▸ **PROBLEM STATEMENT**: Wherever the listing has a line with the string "rewrite", copy that line out.

▸ **RAW DATA**:
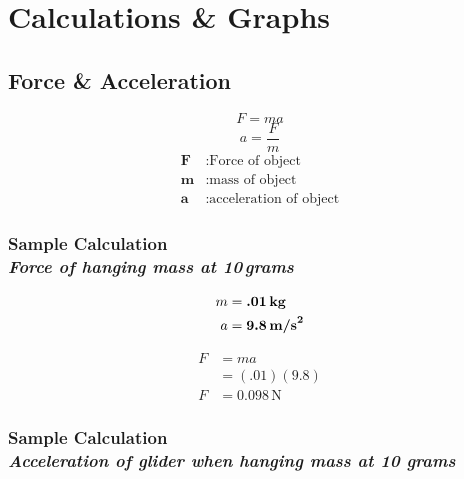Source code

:
\section{Calculations \& Graphs}

\vspace{-0.5cm}
\singlespacing


\subsection{Force \& Acceleration} 

{\centering
\begin{equation}
	F = ma 
	\label{eq:NetForce}
\end{equation}
\begin{equation}
	a = \frac{F}{m} 
	\label{eq:CalculatedAcc}
\end{equation}
\begin{align*}
	\boldsymbol{F} &: \text{Force of object} \\
	\boldsymbol{m} &: \text{mass of object} \\
	\boldsymbol{a} &: \text{acceleration of object}
\end{align*}}

\subsubsection{Sample Calculation \\ {\normalfont \small\textit{Force of hanging mass at 10\,grams}}}

{\centering
{}
\begin{align*}
	m &= \boldsymbol{.01\,\text{\textbf{kg}}} \\
	a &= \boldsymbol{9.8\,\text{\textbf{m/s}}^2}
\end{align*}

\begin{align*}
	F &= ma \\
	&= (.01)(9.8) \\
	F &= \boxed{0.098\,\text{N}}
\end{align*}}

\subsubsection{Sample Calculation \\ {\normalfont \small\textit{Acceleration of glider when hanging mass at 10 grams}}}


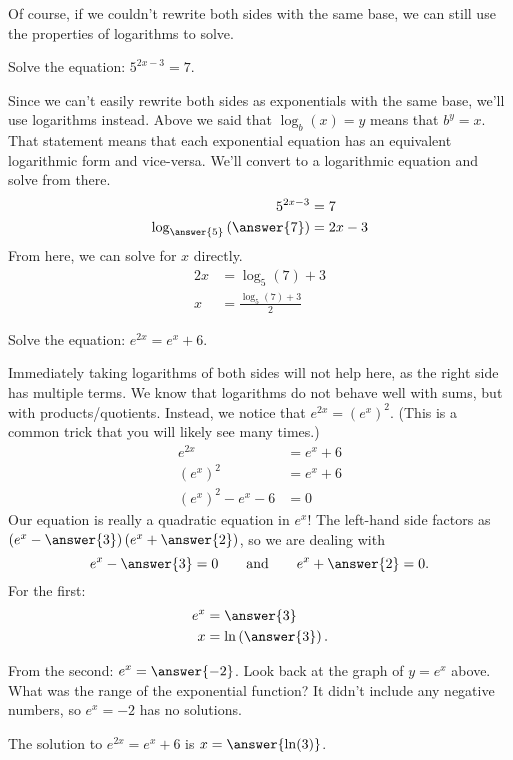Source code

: \documentclass{ximera}
\begin{document}
Of course, if we couldn't rewrite both sides with the same base, we can still use the properties of logarithms to solve.
\begin{example}
	Solve the equation: $\displaystyle 5^{2x-3} = 7$.
	\begin{explanation}
		Since we can't easily rewrite both sides as exponentials with the same base, we'll use logarithms instead.  Above we said that
		$\log_b(x) = y$ means that $b^y = x$.  That statement means that each exponential equation has an equivalent logarithmic form
		and vice-versa.  We'll convert to a logarithmic equation and solve from there.
		\begin{align*}
			5^{2x-3} &= 7\\
			\log_{\answer{5}}\left(  \answer{7} \right) &= 2x-3
		\end{align*}
		From here, we can solve for $x$ directly.
		\begin{align*}
			2x &= \log_{5}\left(7\right) + 3\\
			x &= \frac{\log_{5}\left(7\right) + 3}{2}
		\end{align*}
	\end{explanation} 
\end{example}


\begin{example}
	Solve the equation: $\displaystyle e^{2x} = e^x + 6$. 
	\begin{explanation}
		Immediately taking logarithms of both sides will not help here, as the right side has multiple terms.  We know that logarithms do not
		behave well with sums, but with products/quotients.  Instead, we notice that $e^{2x} = \left(e^x\right)^2$. (This is a common trick that
		you will likely see many times.)  
		\begin{align*}
			e^{2x} &= e^x + 6\\
			\left(e^x\right)^2 &= e^x + 6\\
			\left(e^x\right)^2 - e^x - 6 &= 0
		\end{align*}
		Our equation is really a quadratic equation in $e^x$!  The left-hand side factors as $\left( e^x - \answer{3}\right) \left(e^x + \answer{2}\right)$, so we are dealing
		with \[ e^x - \answer{3} = 0  \qquad  \textrm{and} \qquad e^x+\answer{2} = 0.\]
		For the first:
		\begin{align*}
			e^x &= \answer{3}\\
			x &= \ln\left( \answer{3}\right).
		\end{align*}
		
		From the second: $\displaystyle e^x = \answer{-2}$.  Look back at the graph of $y=e^x$ above.  What was the range of the exponential function?  It didn't include any negative
		numbers, so $e^x = -2$ has no solutions. 
		
		The solution to $\displaystyle e^{2x} = e^x + 6$ is $x = \answer{\ln(3)}$.
	\end{explanation}
\end{example}
\end{document}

▸ **EXERCISE RESPONSE**:
Of course, if we couldn't rewrite both sides with the same base, we can still use the properties of logarithms to solve.
		Since we can't easily rewrite both sides as exponentials with the same base, we'll use logarithms instead.  Above we said that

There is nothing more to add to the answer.